Fitness and warm up programs 8 98

Better rostering and job rotation 3 119

Improved equipment maintenance 2 121

However, as discussed in Chapter 1, to meet contemporary ergonomic guidelines the limit would need to be less than 10kg and it’s doubtful that a 32kg limit will make a significant contribution. Indeed, some airlines who have participated in this study have had a 32kg limit in place for over 10 years and are still reporting significant injury rates amongst baggage handlers. Culvenor (2004) reported that for the six year period July 1997 to June 2003, Qantas Airways experienced 2916 baggage handler injuries that resulted in

compensation claims at a cost of $A29.6 million. Of those 1,130 were back injuries that resulted in costs of $14.1 million. All Australian airlines, including Qantas, have had a 32kg baggage limit in place since 1993. While it could be argued that the 32kg limit may have stopped the injury rates climbing higher, the Qantas experience suggests it cannot be argued to be a realistic long term solution to the problem. Furthermore, in the biomechanical modelling that was carried out in this study a 32kg load on the hands was assumed for the

purposes of calculating spinal load for each of the postures adopted by the subjects.

The greater majority of both groups also supported manual handling training as a potential solution to the back injury problem. Clearly, in most working environments, major changes to the workplace design precepts that were set by the system designers are often beyond the control of those managers and workers within that environment. Not surprisingly, workers look to solutions that are within their control and that promise improvements within the

constraints set by the designers. Baggage handler manual handling training clearly falls into that category. However, many airlines have for many years had baggage handler training programs in place, as reported in this study, yet the injuries are continuing unabated, as the recent authors have shown (see Tapley and Riley (2005), OAIEA (2004), Culvenor (2004) and Korkmaz (2006)). Further, the biomechanical manual handling loads associated with baggage handling, reported in this study, would cast doubt on the viability of training as a solution.

Effective long term intervention needs to address the baggage systems design, in particular, the design of the high risk workplaces.

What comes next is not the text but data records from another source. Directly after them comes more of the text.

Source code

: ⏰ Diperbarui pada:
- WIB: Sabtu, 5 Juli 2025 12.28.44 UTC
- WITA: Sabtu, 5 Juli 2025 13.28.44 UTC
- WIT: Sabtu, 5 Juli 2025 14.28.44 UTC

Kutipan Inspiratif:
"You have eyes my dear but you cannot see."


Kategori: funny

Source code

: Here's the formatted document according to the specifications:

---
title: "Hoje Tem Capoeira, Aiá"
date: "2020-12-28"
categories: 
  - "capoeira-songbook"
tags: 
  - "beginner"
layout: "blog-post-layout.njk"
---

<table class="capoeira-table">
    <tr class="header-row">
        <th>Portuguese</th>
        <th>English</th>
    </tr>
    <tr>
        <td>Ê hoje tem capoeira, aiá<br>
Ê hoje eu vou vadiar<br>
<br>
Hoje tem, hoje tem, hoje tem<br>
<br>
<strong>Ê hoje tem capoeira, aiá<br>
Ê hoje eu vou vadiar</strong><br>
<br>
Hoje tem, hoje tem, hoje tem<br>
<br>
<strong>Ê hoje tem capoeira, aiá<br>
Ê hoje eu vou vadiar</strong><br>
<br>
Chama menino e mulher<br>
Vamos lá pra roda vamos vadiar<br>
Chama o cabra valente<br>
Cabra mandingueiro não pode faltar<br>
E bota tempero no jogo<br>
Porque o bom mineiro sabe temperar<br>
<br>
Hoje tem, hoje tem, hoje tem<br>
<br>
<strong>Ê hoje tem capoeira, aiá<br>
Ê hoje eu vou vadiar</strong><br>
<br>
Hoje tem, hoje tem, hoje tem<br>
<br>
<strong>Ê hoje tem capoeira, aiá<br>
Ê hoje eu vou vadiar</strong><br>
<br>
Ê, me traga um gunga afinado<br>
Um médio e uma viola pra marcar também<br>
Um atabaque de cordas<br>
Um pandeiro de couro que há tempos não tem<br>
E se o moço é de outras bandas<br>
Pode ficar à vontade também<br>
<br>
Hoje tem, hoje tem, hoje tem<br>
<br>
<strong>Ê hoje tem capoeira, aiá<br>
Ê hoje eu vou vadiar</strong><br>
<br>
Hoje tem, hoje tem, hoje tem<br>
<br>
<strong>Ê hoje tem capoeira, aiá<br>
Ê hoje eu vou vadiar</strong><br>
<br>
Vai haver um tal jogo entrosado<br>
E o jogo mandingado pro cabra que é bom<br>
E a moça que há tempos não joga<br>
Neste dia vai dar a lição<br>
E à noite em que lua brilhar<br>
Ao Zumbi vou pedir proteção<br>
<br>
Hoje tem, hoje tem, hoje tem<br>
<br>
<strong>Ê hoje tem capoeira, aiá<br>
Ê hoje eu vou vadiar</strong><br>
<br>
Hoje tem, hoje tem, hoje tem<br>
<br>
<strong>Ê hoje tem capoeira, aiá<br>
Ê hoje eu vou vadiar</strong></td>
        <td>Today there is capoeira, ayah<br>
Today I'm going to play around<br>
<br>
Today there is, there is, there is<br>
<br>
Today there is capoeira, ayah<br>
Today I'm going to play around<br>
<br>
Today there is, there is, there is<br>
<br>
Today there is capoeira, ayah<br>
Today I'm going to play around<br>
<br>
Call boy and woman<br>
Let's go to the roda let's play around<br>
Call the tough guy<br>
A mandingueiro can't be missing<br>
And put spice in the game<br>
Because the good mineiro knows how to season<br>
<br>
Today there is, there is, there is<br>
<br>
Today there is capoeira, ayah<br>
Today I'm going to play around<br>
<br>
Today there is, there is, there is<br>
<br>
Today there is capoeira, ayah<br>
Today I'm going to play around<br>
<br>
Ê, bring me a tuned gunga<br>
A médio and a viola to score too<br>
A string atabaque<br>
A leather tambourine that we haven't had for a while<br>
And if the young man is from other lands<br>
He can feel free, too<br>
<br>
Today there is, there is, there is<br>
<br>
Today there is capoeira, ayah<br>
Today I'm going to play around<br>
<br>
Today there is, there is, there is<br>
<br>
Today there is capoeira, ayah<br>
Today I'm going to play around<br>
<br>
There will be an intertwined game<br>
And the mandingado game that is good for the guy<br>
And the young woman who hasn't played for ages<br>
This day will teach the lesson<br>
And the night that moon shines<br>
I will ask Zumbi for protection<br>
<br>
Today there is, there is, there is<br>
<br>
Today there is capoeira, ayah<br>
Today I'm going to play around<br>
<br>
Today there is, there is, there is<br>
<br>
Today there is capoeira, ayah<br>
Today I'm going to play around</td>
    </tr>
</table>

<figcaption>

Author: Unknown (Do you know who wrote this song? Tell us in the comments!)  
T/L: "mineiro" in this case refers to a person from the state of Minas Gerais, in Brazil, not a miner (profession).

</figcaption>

As Hogwood (1996) concluded:

”The narrow-body aircraft hold has been correctly identified as an ergonomic disaster……it is up to the user group to apply pressure to the manufacturers of in-hold systems for their products to be viable options”.

Prophetic words but now ten years on and nothing much seems to have changed, Hogwood’s user group, the airlines and the baggage handlers, still seem to be without an effective solution across the industry, despite a

considerable body of evidence that stacking baggage in the restricted confines of narrow body aircraft baggage compartments generates such high

musculoskeletal loads, especially in the low back, that traditional low order administrative interventions such as training and the conservative 32kg weight limit, are not effective enough to markedly reduce the injury rates.

Although the twenty ergonomists surveyed in Phase 4 of this study were not asked for an opinion on their perceptions of the overall risk of injury to baggage handlers based on the postures they observed in the MPEG video analyses, all informally commented on the extreme nature of the manual handling work and the high risk postures adopted by the trial subjects. It seems the airline safety managers and baggage handlers themselves also recognised this when rating the work in the baggage compartments the highest risk working environment and stacking baggage the highest risk task.

Design solutions to reduce the residual risk to baggage handlers clearly need to be found. The evidence for the need is now overwhelming. All previous authors, the baggage handlers, airline safety professionals, and specialist ergonomists have all agreed about the high risks involved in the work.

However, a major question remained to be answered: “Are the existing in- plane stacking system designs the answer?” Phase 3 of this study provided an answer, in part, to that question.